Source texts of formatted documents:
* * * * * * *

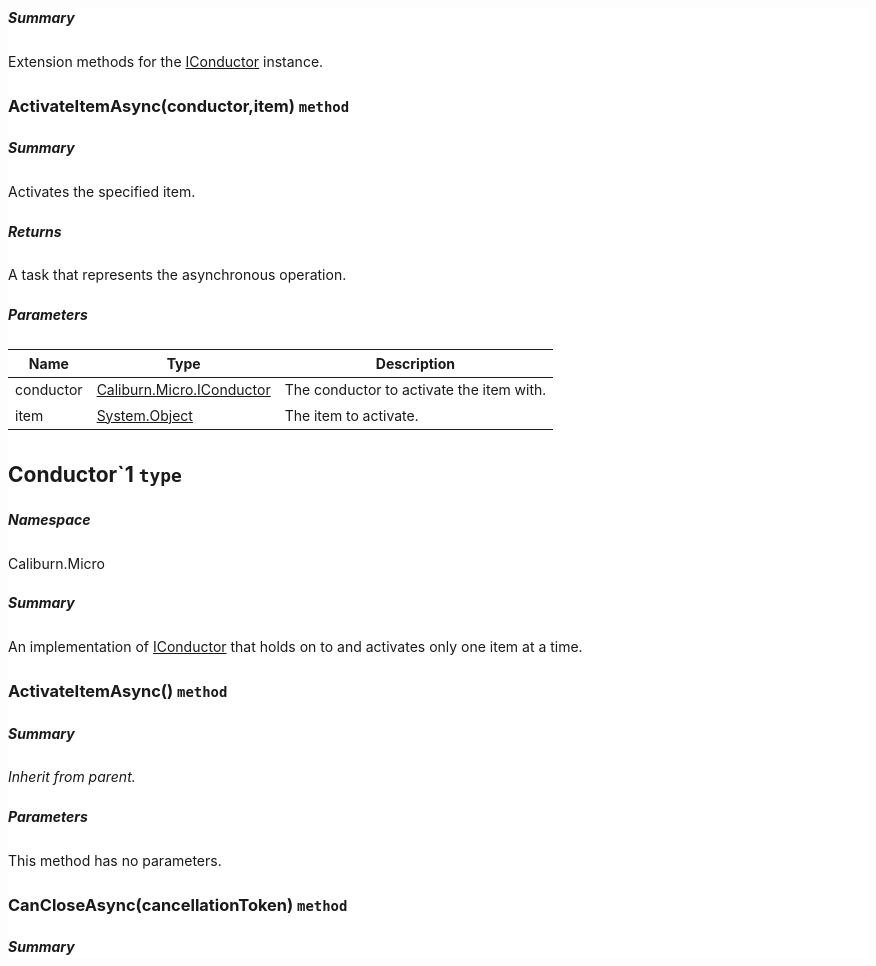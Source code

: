 ##### Summary

Extension methods for the [IConductor](#T-Caliburn-Micro-IConductor 'Caliburn.Micro.IConductor') instance.

<a name='M-Caliburn-Micro-ConductorExtensions-ActivateItemAsync-Caliburn-Micro-IConductor,System-Object-'></a>
### ActivateItemAsync(conductor,item) `method`

##### Summary

Activates the specified item.

##### Returns

A task that represents the asynchronous operation.

##### Parameters

| Name | Type | Description |
| ---- | ---- | ----------- |
| conductor | [Caliburn.Micro.IConductor](#T-Caliburn-Micro-IConductor 'Caliburn.Micro.IConductor') | The conductor to activate the item with. |
| item | [System.Object](http://msdn.microsoft.com/query/dev14.query?appId=Dev14IDEF1&l=EN-US&k=k:System.Object 'System.Object') | The item to activate. |

<a name='T-Caliburn-Micro-Conductor`1'></a>
## Conductor\`1 `type`

##### Namespace

Caliburn.Micro

##### Summary

An implementation of [IConductor](#T-Caliburn-Micro-IConductor 'Caliburn.Micro.IConductor') that holds on to and activates only one item at a time.

<a name='M-Caliburn-Micro-Conductor`1-ActivateItemAsync-`0,System-Threading-CancellationToken-'></a>
### ActivateItemAsync() `method`

##### Summary

*Inherit from parent.*

##### Parameters

This method has no parameters.

<a name='M-Caliburn-Micro-Conductor`1-CanCloseAsync-System-Threading-CancellationToken-'></a>
### CanCloseAsync(cancellationToken) `method`

##### Summary
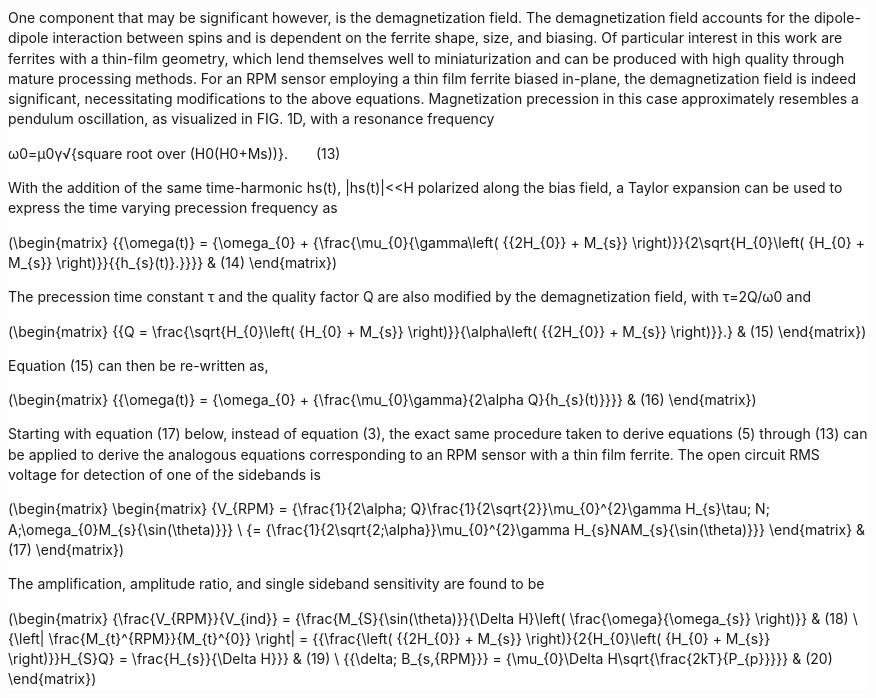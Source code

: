 One component that may be significant however, is the demagnetization field. The demagnetization field accounts for the dipole-dipole interaction between spins and is dependent on the ferrite shape, size, and biasing. Of particular interest in this work are ferrites with a thin-film geometry, which lend themselves well to miniaturization and can be produced with high quality through mature processing methods. For an RPM sensor employing a thin film ferrite biased in-plane, the demagnetization field is indeed significant, necessitating modifications to the above equations. Magnetization precession in this case approximately resembles a pendulum oscillation, as visualized in FIG. 1D, with a resonance frequency

ω0=μ0γ√{square root over (H0(H0+Ms))}.  (13)

With the addition of the same time-harmonic hs(t), |hs(t)|<<H polarized along the bias field, a Taylor expansion can be used to express the time varying precession frequency as

\(\begin{matrix}
{{\omega(t)} = {\omega_{0} + {\frac{\mu_{0}{\gamma\left( {{2H_{0}} + M_{s}} \right)}}{2\sqrt{H_{0}\left( {H_{0} + M_{s}} \right)}}{{h_{s}(t)}.}}}} & (14)
\end{matrix}\)

The precession time constant τ and the quality factor Q are also modified by the demagnetization field, with τ=2Q/ω0 and

\(\begin{matrix}
{{Q = \frac{\sqrt{H_{0}\left( {H_{0} + M_{s}} \right)}}{\alpha\left( {{2H_{0}} + M_{s}} \right)}}.} & (15)
\end{matrix}\)

Equation (15) can then be re-written as,

\(\begin{matrix}
{{\omega(t)} = {\omega_{0} + {\frac{\mu_{0}\gamma}{2\alpha Q}{h_{s}(t)}}}} & (16)
\end{matrix}\)

Starting with equation (17) below, instead of equation (3), the exact same procedure taken to derive equations (5) through (13) can be applied to derive the analogous equations corresponding to an RPM sensor with a thin film ferrite. The open circuit RMS voltage for detection of one of the sidebands is

\(\begin{matrix}
\begin{matrix}
{V_{RPM} = {\frac{1}{2\alpha\; Q}\frac{1}{2\sqrt{2}}\mu_{0}^{2}\gamma H_{s}\tau\; N\; A\;\omega_{0}M_{s}{\sin(\theta)}}} \\
{= {\frac{1}{2\sqrt{2\;\alpha}}\mu_{0}^{2}\gamma H_{s}NAM_{s}{\sin(\theta)}}}
\end{matrix} & (17)
\end{matrix}\)

The amplification, amplitude ratio, and single sideband sensitivity are found to be

\(\begin{matrix}
{\frac{V_{RPM}}{V_{ind}} = {\frac{M_{S}{\sin(\theta)}}{\Delta H}\left( \frac{\omega}{\omega_{s}} \right)}} & (18) \\
{\left| \frac{M_{t}^{RPM}}{M_{t}^{0}} \right| = {{\frac{\left( {{2H_{0}} + M_{s}} \right)}{2{H_{0}\left( {H_{0} + M_{s}} \right)}}H_{S}Q} = \frac{H_{s}}{\Delta H}}} & (19) \\
{{\delta\; B_{s,{RPM}}} = {\mu_{0}\Delta H\sqrt{\frac{2kT}{P_{p}}}}} & (20)
\end{matrix}\)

* * * * * * *

Exercise objective:
The records above must be copied exactly, with no pictures carried over.

Exercise solution:
Source code

: ##### Summary

Extension methods for the [IConductor](#T-Caliburn-Micro-IConductor 'Caliburn.Micro.IConductor') instance.

<a name='M-Caliburn-Micro-ConductorExtensions-ActivateItemAsync-Caliburn-Micro-IConductor,System-Object-'></a>
### ActivateItemAsync(conductor,item) `method`

##### Summary

Activates the specified item.

##### Returns

A task that represents the asynchronous operation.

##### Parameters

| Name | Type | Description |
| ---- | ---- | ----------- |
| conductor | [Caliburn.Micro.IConductor](#T-Caliburn-Micro-IConductor 'Caliburn.Micro.IConductor') | The conductor to activate the item with. |
| item | [System.Object](http://msdn.microsoft.com/query/dev14.query?appId=Dev14IDEF1&l=EN-US&k=k:System.Object 'System.Object') | The item to activate. |

<a name='T-Caliburn-Micro-Conductor`1'></a>
## Conductor\`1 `type`

##### Namespace

Caliburn.Micro

##### Summary

An implementation of [IConductor](#T-Caliburn-Micro-IConductor 'Caliburn.Micro.IConductor') that holds on to and activates only one item at a time.

<a name='M-Caliburn-Micro-Conductor`1-ActivateItemAsync-`0,System-Threading-CancellationToken-'></a>
### ActivateItemAsync() `method`

##### Summary

*Inherit from parent.*

##### Parameters

This method has no parameters.

<a name='M-Caliburn-Micro-Conductor`1-CanCloseAsync-System-Threading-CancellationToken-'></a>
### CanCloseAsync(cancellationToken) `method`

##### Summary
Source code

: One component that may be significant however, is the demagnetization field. The demagnetization field accounts for the dipole-dipole interaction between spins and is dependent on the ferrite shape, size, and biasing. Of particular interest in this work are ferrites with a thin-film geometry, which lend themselves well to miniaturization and can be produced with high quality through mature processing methods. For an RPM sensor employing a thin film ferrite biased in-plane, the demagnetization field is indeed significant, necessitating modifications to the above equations. Magnetization precession in this case approximately resembles a pendulum oscillation, as visualized in FIG. 1D, with a resonance frequency

ω0=μ0γ√{square root over (H0(H0+Ms))}.  (13)

With the addition of the same time-harmonic hs(t), |hs(t)|<<H polarized along the bias field, a Taylor expansion can be used to express the time varying precession frequency as

\(\begin{matrix}
{{\omega(t)} = {\omega_{0} + {\frac{\mu_{0}{\gamma\left( {{2H_{0}} + M_{s}} \right)}}{2\sqrt{H_{0}\left( {H_{0} + M_{s}} \right)}}{{h_{s}(t)}.}}}} & (14)
\end{matrix}\)

The precession time constant τ and the quality factor Q are also modified by the demagnetization field, with τ=2Q/ω0 and

\(\begin{matrix}
{{Q = \frac{\sqrt{H_{0}\left( {H_{0} + M_{s}} \right)}}{\alpha\left( {{2H_{0}} + M_{s}} \right)}}.} & (15)
\end{matrix}\)

Equation (15) can then be re-written as,

\(\begin{matrix}
{{\omega(t)} = {\omega_{0} + {\frac{\mu_{0}\gamma}{2\alpha Q}{h_{s}(t)}}}} & (16)
\end{matrix}\)

Starting with equation (17) below, instead of equation (3), the exact same procedure taken to derive equations (5) through (13) can be applied to derive the analogous equations corresponding to an RPM sensor with a thin film ferrite. The open circuit RMS voltage for detection of one of the sidebands is

\(\begin{matrix}
\begin{matrix}
{V_{RPM} = {\frac{1}{2\alpha\; Q}\frac{1}{2\sqrt{2}}\mu_{0}^{2}\gamma H_{s}\tau\; N\; A\;\omega_{0}M_{s}{\sin(\theta)}}} \\
{= {\frac{1}{2\sqrt{2\;\alpha}}\mu_{0}^{2}\gamma H_{s}NAM_{s}{\sin(\theta)}}}
\end{matrix} & (17)
\end{matrix}\)

The amplification, amplitude ratio, and single sideband sensitivity are found to be

\(\begin{matrix}
{\frac{V_{RPM}}{V_{ind}} = {\frac{M_{S}{\sin(\theta)}}{\Delta H}\left( \frac{\omega}{\omega_{s}} \right)}} & (18) \\
{\left| \frac{M_{t}^{RPM}}{M_{t}^{0}} \right| = {{\frac{\left( {{2H_{0}} + M_{s}} \right)}{2{H_{0}\left( {H_{0} + M_{s}} \right)}}H_{S}Q} = \frac{H_{s}}{\Delta H}}} & (19) \\
{{\delta\; B_{s,{RPM}}} = {\mu_{0}\Delta H\sqrt{\frac{2kT}{P_{p}}}}} & (20)
\end{matrix}\)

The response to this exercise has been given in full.